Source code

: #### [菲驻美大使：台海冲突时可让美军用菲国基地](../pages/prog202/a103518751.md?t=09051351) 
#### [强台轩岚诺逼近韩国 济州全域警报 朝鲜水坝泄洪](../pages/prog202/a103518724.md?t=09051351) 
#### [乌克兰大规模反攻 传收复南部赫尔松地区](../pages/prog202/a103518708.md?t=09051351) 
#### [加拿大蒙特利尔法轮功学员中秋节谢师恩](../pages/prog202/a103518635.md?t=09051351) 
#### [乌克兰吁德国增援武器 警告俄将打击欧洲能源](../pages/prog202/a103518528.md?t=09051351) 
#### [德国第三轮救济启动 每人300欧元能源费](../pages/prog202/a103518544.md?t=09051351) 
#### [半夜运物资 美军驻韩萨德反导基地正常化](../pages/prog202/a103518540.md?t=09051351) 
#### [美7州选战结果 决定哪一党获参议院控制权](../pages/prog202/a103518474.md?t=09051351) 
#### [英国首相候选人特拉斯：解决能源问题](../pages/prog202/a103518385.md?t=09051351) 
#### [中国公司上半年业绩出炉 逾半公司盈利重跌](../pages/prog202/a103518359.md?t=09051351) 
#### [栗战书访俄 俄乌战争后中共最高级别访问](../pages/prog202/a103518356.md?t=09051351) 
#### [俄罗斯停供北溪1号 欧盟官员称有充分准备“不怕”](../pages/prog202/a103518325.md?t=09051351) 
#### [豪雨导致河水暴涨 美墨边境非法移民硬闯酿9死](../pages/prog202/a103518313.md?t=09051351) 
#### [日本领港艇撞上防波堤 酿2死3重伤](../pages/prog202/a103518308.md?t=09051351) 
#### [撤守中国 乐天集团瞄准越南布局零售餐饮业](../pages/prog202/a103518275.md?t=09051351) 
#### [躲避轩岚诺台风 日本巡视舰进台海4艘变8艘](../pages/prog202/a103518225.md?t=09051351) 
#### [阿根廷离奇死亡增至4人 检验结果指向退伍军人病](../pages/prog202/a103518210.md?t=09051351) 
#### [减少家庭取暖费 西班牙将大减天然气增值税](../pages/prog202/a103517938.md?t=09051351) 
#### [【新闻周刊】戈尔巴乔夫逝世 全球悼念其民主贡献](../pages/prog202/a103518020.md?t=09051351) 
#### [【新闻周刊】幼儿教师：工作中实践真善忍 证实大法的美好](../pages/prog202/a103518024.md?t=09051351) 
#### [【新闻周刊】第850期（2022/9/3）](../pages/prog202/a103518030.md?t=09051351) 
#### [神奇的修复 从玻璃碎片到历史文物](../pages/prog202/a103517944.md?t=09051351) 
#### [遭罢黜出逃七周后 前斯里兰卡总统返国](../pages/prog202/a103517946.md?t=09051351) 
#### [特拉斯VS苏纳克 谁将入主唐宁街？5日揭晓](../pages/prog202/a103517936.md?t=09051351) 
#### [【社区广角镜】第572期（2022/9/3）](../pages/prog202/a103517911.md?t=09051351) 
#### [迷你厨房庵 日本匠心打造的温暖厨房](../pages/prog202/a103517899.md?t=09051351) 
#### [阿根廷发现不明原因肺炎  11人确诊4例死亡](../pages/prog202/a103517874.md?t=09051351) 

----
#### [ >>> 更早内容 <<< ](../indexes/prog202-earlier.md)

==

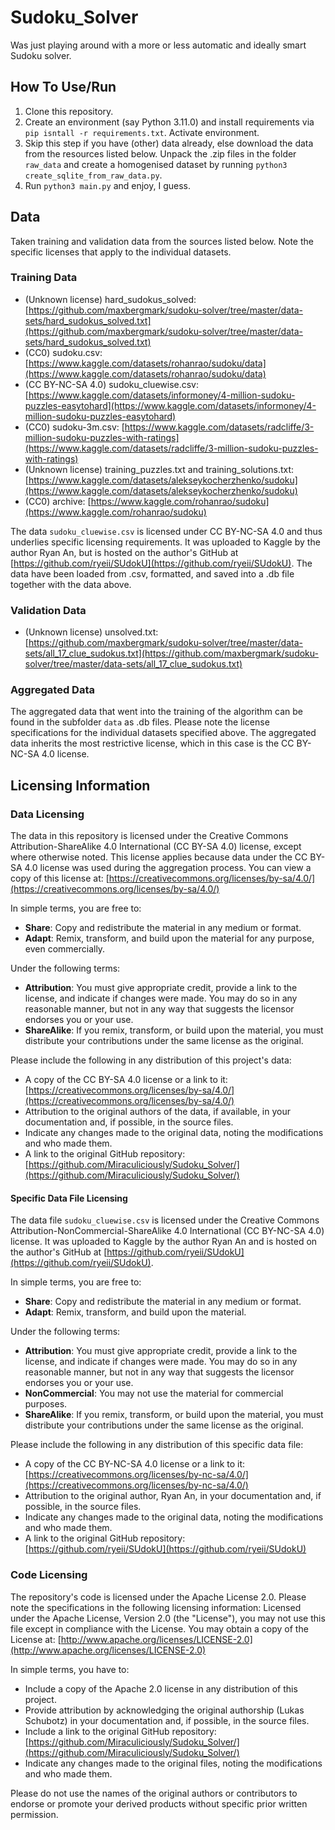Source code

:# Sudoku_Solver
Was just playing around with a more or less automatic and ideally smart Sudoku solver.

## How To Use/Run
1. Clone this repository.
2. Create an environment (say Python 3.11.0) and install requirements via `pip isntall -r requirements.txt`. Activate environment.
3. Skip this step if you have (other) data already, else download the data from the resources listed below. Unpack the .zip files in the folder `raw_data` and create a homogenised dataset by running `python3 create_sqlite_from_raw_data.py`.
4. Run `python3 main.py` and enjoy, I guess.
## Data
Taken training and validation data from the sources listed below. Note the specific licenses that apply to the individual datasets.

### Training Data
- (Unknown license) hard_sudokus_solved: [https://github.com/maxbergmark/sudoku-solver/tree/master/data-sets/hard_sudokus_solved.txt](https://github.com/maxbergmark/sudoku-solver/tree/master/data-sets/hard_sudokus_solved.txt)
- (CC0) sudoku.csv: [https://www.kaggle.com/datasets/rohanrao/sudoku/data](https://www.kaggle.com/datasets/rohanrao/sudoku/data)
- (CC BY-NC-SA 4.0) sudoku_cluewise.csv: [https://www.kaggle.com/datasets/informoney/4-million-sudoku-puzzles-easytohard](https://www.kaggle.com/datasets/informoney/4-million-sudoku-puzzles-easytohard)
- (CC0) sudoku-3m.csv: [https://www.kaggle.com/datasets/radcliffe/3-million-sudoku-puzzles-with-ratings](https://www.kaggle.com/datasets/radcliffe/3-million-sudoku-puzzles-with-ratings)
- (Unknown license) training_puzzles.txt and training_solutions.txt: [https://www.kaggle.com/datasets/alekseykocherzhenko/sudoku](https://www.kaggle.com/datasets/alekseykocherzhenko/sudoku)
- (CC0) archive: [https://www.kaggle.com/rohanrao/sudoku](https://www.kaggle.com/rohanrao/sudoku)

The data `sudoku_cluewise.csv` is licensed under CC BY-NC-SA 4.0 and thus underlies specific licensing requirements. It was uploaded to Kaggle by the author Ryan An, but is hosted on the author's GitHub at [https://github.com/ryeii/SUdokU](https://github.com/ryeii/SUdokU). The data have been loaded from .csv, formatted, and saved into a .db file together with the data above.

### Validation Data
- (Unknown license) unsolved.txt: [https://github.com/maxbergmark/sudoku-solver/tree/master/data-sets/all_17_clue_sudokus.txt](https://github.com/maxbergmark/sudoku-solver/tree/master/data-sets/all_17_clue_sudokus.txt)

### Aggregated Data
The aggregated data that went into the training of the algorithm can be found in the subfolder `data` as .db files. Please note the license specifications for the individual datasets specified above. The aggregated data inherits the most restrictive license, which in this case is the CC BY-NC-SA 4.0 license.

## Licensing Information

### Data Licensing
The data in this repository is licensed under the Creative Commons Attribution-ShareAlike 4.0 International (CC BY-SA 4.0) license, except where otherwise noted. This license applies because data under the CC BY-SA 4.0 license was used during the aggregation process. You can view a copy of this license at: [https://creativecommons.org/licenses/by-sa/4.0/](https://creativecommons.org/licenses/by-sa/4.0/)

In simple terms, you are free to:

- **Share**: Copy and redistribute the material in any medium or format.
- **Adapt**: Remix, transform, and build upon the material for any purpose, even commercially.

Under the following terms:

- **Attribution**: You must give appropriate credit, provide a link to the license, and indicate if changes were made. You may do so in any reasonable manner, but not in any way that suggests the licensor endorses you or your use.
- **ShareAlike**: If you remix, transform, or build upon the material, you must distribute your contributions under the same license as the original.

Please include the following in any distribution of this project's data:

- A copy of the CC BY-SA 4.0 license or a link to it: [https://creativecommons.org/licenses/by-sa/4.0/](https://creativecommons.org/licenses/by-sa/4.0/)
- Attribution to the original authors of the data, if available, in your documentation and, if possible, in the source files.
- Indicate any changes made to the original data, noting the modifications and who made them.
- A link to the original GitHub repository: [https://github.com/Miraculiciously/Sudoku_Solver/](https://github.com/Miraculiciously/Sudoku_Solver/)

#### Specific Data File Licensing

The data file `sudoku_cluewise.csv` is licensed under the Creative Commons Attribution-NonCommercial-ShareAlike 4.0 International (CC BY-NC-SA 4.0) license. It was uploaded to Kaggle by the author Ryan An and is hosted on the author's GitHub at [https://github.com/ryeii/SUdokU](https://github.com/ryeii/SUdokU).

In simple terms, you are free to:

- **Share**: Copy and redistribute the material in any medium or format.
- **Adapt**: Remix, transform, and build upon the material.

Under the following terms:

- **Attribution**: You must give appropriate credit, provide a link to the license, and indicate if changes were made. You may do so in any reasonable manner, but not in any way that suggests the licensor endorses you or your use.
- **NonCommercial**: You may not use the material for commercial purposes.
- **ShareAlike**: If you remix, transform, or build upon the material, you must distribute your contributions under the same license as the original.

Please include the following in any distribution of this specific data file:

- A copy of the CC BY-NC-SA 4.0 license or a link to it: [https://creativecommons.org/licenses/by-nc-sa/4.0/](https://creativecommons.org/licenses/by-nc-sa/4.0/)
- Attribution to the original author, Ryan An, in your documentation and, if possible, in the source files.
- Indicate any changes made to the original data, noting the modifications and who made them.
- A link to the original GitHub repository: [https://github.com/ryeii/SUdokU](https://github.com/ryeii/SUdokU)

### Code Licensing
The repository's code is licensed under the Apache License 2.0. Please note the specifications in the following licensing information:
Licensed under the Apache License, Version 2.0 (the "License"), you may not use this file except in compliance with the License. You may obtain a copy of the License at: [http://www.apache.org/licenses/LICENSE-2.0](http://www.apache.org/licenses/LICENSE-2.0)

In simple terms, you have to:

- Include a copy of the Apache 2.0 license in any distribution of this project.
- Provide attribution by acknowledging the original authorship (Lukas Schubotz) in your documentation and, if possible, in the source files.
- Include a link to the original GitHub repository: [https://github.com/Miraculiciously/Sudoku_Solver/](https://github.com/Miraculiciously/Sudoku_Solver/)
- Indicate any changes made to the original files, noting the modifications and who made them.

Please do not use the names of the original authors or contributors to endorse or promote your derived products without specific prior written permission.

--

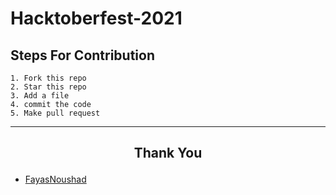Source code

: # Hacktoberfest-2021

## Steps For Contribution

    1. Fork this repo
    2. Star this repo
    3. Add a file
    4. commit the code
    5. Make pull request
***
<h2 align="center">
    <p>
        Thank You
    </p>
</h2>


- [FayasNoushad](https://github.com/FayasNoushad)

◆ Work to be completed
Copy every line that contains "NonCommercial" from the listing above.

◆ Answer to the problem
The data file `sudoku_cluewise.csv` is licensed under the Creative Commons Attribution-NonCommercial-ShareAlike 4.0 International (CC BY-NC-SA 4.0) license. It was uploaded to Kaggle by the author Ryan An and is hosted on the author's GitHub at [https://github.com/ryeii/SUdokU](https://github.com/ryeii/SUdokU).
- **NonCommercial**: You may not use the material for commercial purposes.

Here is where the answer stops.